BOSTON – The Bruins had a couple of needs on the opening day of the NHL Free Agent Frenzy on Friday, and it seemed as if most of the viable candidates were passing by the Black and Gold.
But Bruins general manager Peter Chiarelli and the Boston front office ended up filling the team’s roster needs in an interesting way, and that started off with the announcement they’d signed Jarome Iginla to a one-year deal worth $6 million. The Bruins shut down the 35-year-old Iginla and the rest of his Pittsburgh Penguins teammates during the Eastern Conference Final, and neatly gained revenge on the former Calgary power forward after he infamously left Boston hanging at the April trade deadline.
Iginla finished last season with 14 goals and 33 points split between Calgary and Pittsburgh in 44 games, but is just one season removed from posting 32 goals and 67 points in the NHL.
Iginla finished with four goals and 12 points in 15 playoff games for the Penguins, but all of those offensive points arrived in the two series prior to running into the Bruins buzz-saw in the third round. It was pretty clear both Iginla and the Bruins weren’t each other’s first choice on the first day of free agency, but both sides came to an agreement that will pay the future Hall of Famer only $1.8 million in salary.
Once the Bruins had lost out on Daniel Alfredsson and Michael Ryder among others, Iginla became Plan C for a team full of players that very much harbored hard feelings over last year’s trade deadline debacle. Iginla should step right in and play right wing alongside David Krejci and Milan Lucic on Boston’s top line, and could be the most fitting replacement as a 6-foot, 204-pound power forward capable of scoring and mixing it up physically.
In addition to the Iginla signing, the Bruins inked free agent goaltender Chad Johnson to a one-year, one-way contract worth $600,000 to compete as Tuukka Rask’s backup next season. Forward Bobby Robins signed a two-year, two-way contract, forward Nick Johnson signed a one-year, two-way deal and defenseman Mike Moore signed a two-way, one-year contract.
Robins’ salary is worth $600,000 at the NHL level and $100,000 at the AHL level while Nick Johnson’s contract is worth $600,000 at the NHL level and $200,000 at the AHL level. Moore’s contract is worth $550,000 at the NHL level and $150,000 at the AHL level.
In four regular season games with the Phoenix Coyotes in 2012-13, Johnson posted a 2-0-2 record with a sterling 1.21 goals against average and a .954 save percentage with one shutout. The 27-year-old netminder played six games with the New York Rangers from 2009-11, posting a 1-2-1 record, giving him a career goals against average of 1.97 and a .929 save percentage in 10 total NHL games.

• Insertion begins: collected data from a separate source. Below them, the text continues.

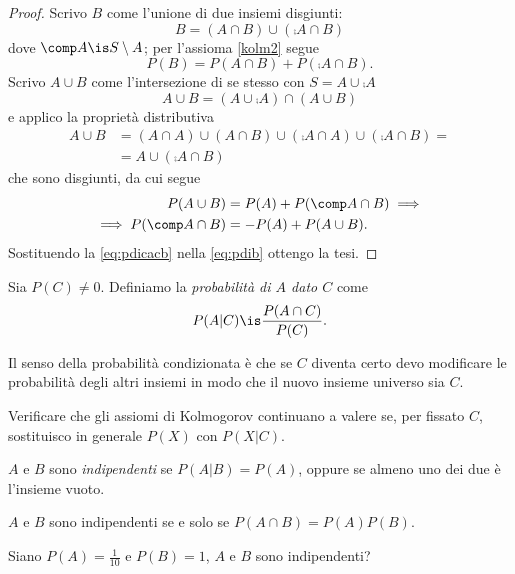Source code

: \begin{proof}
	Scrivo $B$ come l'unione di due insiemi disgiunti:
	\[B = (A\cap B) \cup (\comp A \cap B)\]
	dove $\comp A\is S\setminus A$; per l'assioma \ref{kolm2} segue
	\begin{equation}
		\label{eq:pdib}
		P(B) = P(A\cap B) + P(\comp A \cap B).
	\end{equation}
	Scrivo $A\cup B$ come l'intersezione di se stesso con $S=A\cup\comp A$
	\[A\cup B = (A\cup\comp A) \cap (A\cup B)\]
	e applico la proprietà distributiva
	\begin{align*}
		A\cup B
		&= (A\cap A) \cup (A\cap B) \cup (\comp A\cap A) \cup (\comp A \cap B) = \\
		&= A \cup (\comp A\cap B)
	\end{align*}
	che sono disgiunti, da cui segue
	\begin{align}
		P(A\cup B)
		&= P(A) + P(\comp A\cap B) \implies \notag \\
		\implies P(\comp A\cap B)
		&= -P(A) + P(A\cup B). \label{eq:pdicacb}
	\end{align}
	Sostituendo la \eqref{eq:pdicacb} nella \eqref{eq:pdib} ottengo la tesi.
\end{proof}

\begin{definition}
	Sia $P(C)\neq 0$. Definiamo la \emph{probabilità di $A$ dato $C$} come
	\[P(A|C) \is \frac{P(A\cap C)}{P(C)}.\]
\end{definition}

\noindent Il senso della probabilità condizionata è che se $C$ diventa certo
devo modificare le probabilità degli altri insiemi in modo che il nuovo insieme universo sia $C$.

\begin{exercise}
	Verificare che gli assiomi di Kolmogorov continuano a valere se, per fissato $C$, sostituisco in generale $P(X)$ con $P(X|C)$.
\end{exercise}

\begin{definition}[Indipendenza]
	$A$ e $B$ sono \emph{indipendenti} se $P(A|B) = P(A)$,
	oppure se almeno uno dei due è l'insieme vuoto.
\end{definition}

\begin{exercise}
	$A$ e $B$ sono indipendenti se e solo se $P(A\cap B) = P(A)P(B)$.
\end{exercise}

\begin{exercise}
	Siano $P(A)=\frac1{10}$ e $P(B)=1$, $A$ e $B$ sono indipendenti?
\end{exercise}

It would appear that Johnson and 23-year-old Swedish netminder Niklas Svedberg will battle it out for the backup goalie position with the Bruins organization potentially angling toward giving the talented European goalie more development time at the AHL level.

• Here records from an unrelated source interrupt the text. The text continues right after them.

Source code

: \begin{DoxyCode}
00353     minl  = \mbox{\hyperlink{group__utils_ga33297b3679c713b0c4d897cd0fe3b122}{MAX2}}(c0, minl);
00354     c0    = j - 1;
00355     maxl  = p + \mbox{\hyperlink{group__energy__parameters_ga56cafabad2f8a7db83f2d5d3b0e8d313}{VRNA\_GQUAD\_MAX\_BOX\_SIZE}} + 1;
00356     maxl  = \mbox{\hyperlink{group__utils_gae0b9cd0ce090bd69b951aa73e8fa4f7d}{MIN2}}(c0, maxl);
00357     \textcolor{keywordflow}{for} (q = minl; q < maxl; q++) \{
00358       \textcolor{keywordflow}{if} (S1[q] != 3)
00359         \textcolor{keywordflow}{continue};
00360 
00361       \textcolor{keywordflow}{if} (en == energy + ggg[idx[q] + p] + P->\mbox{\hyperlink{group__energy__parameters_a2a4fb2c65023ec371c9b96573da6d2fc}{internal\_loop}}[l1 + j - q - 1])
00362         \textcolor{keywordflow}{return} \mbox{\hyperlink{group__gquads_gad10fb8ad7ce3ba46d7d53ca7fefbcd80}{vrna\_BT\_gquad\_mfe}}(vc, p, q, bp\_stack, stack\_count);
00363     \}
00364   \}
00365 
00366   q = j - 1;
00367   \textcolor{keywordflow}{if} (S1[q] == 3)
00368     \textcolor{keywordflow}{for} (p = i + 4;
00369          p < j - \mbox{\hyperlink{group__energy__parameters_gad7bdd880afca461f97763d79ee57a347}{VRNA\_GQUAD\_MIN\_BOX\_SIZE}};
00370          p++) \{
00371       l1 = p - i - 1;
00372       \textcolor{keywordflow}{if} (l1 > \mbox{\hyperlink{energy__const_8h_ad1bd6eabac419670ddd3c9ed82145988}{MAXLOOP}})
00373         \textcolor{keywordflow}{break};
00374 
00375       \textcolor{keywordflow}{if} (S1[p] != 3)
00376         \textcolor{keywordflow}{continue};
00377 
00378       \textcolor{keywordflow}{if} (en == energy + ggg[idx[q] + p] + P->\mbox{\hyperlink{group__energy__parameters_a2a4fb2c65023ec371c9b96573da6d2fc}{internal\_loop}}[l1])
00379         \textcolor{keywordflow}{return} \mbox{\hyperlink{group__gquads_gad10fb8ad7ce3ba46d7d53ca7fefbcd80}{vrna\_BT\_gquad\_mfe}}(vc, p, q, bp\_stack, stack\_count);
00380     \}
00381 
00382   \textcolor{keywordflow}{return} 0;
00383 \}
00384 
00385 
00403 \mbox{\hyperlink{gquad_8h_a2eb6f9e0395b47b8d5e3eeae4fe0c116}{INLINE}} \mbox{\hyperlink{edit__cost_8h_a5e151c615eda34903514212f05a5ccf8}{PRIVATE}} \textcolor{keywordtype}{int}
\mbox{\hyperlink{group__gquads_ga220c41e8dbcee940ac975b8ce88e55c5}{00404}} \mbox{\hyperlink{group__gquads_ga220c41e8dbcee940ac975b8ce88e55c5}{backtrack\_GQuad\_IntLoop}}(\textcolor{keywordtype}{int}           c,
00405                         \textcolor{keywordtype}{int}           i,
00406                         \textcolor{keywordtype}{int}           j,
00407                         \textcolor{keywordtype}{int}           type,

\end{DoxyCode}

Robins has skated the past two seasons (2011-13) with the Providence Bruins and appeared in 107 games, registering six goals and 17 assists for 23 points. In 2012-13, the forward racked up a career-high 316 penalty minutes, which led both the P-Bruins and the AHL.

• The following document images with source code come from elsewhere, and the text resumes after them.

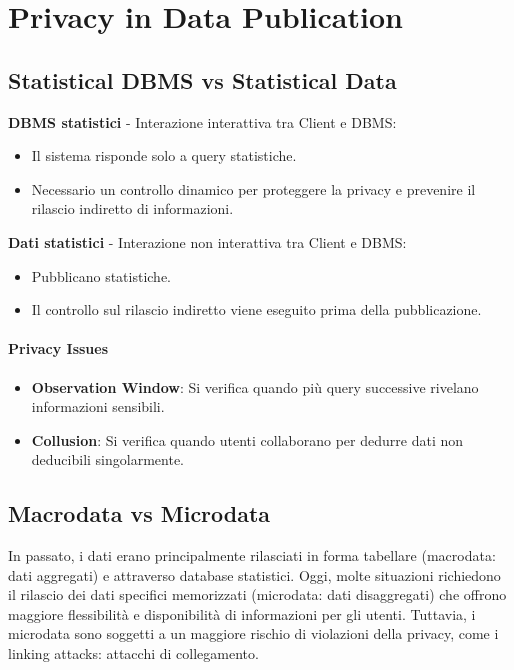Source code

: \documentclass{report}
\begin{document}
\section{Privacy in Data Publication}

\subsection{Statistical DBMS vs Statistical Data}
\noindent \textbf{DBMS statistici} - Interazione interattiva tra Client e DBMS:
\begin{itemize}
    \item Il sistema risponde solo a query statistiche.
    \item Necessario un controllo dinamico per proteggere la privacy e prevenire il rilascio indiretto di informazioni.
\end{itemize}

\noindent \textbf{Dati statistici} - Interazione non interattiva tra Client e DBMS:
\begin{itemize}
    \item Pubblicano statistiche.
    \item Il controllo sul rilascio indiretto viene eseguito prima della pubblicazione.
\end{itemize}

\paragraph{Privacy Issues}
\begin{itemize}
    \item \textbf{Observation Window}: Si verifica quando più query successive rivelano informazioni sensibili.
    \item \textbf{Collusion}: Si verifica quando utenti collaborano per dedurre dati non deducibili singolarmente.
\end{itemize}

\subsection{Macrodata vs Microdata}
In passato, i dati erano principalmente rilasciati in forma tabellare (macrodata: dati aggregati) e attraverso database statistici. 
Oggi, molte situazioni richiedono il rilascio dei dati specifici memorizzati (microdata: dati disaggregati) che offrono maggiore flessibilità e disponibilità di informazioni per gli utenti. 
Tuttavia, i microdata sono soggetti a un maggiore rischio di violazioni della privacy, come i linking attacks: attacchi di collegamento.
\end{document}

The 6-foot-1, 183-pound Nick Johnson skated in 17 games in 2013 for the Phoenix Coyotes, recording four goals and two assists for six points with a plus-three rating. Mike Moore joins the Bruins organization after spending the previous year in the Predators system, playing in 50 games for Milwaukee Admirals. The 28-year-old notched five goals and 11 assists for 16 points with Milwaukee, while accumulating 42 penalty minutes.
Johnson, Moore and Robins are all expected to start the year with the Providence Bruins, and would only get called up to Boston if injuries begin opening up chances for younger players. Given the outrageous term and salary of some contracts handed on the first day of NHL free agency, Chiarelli did an excellent job of quietly, deliberately filling out his roster without much of a blip in the league’s salary cap expectations.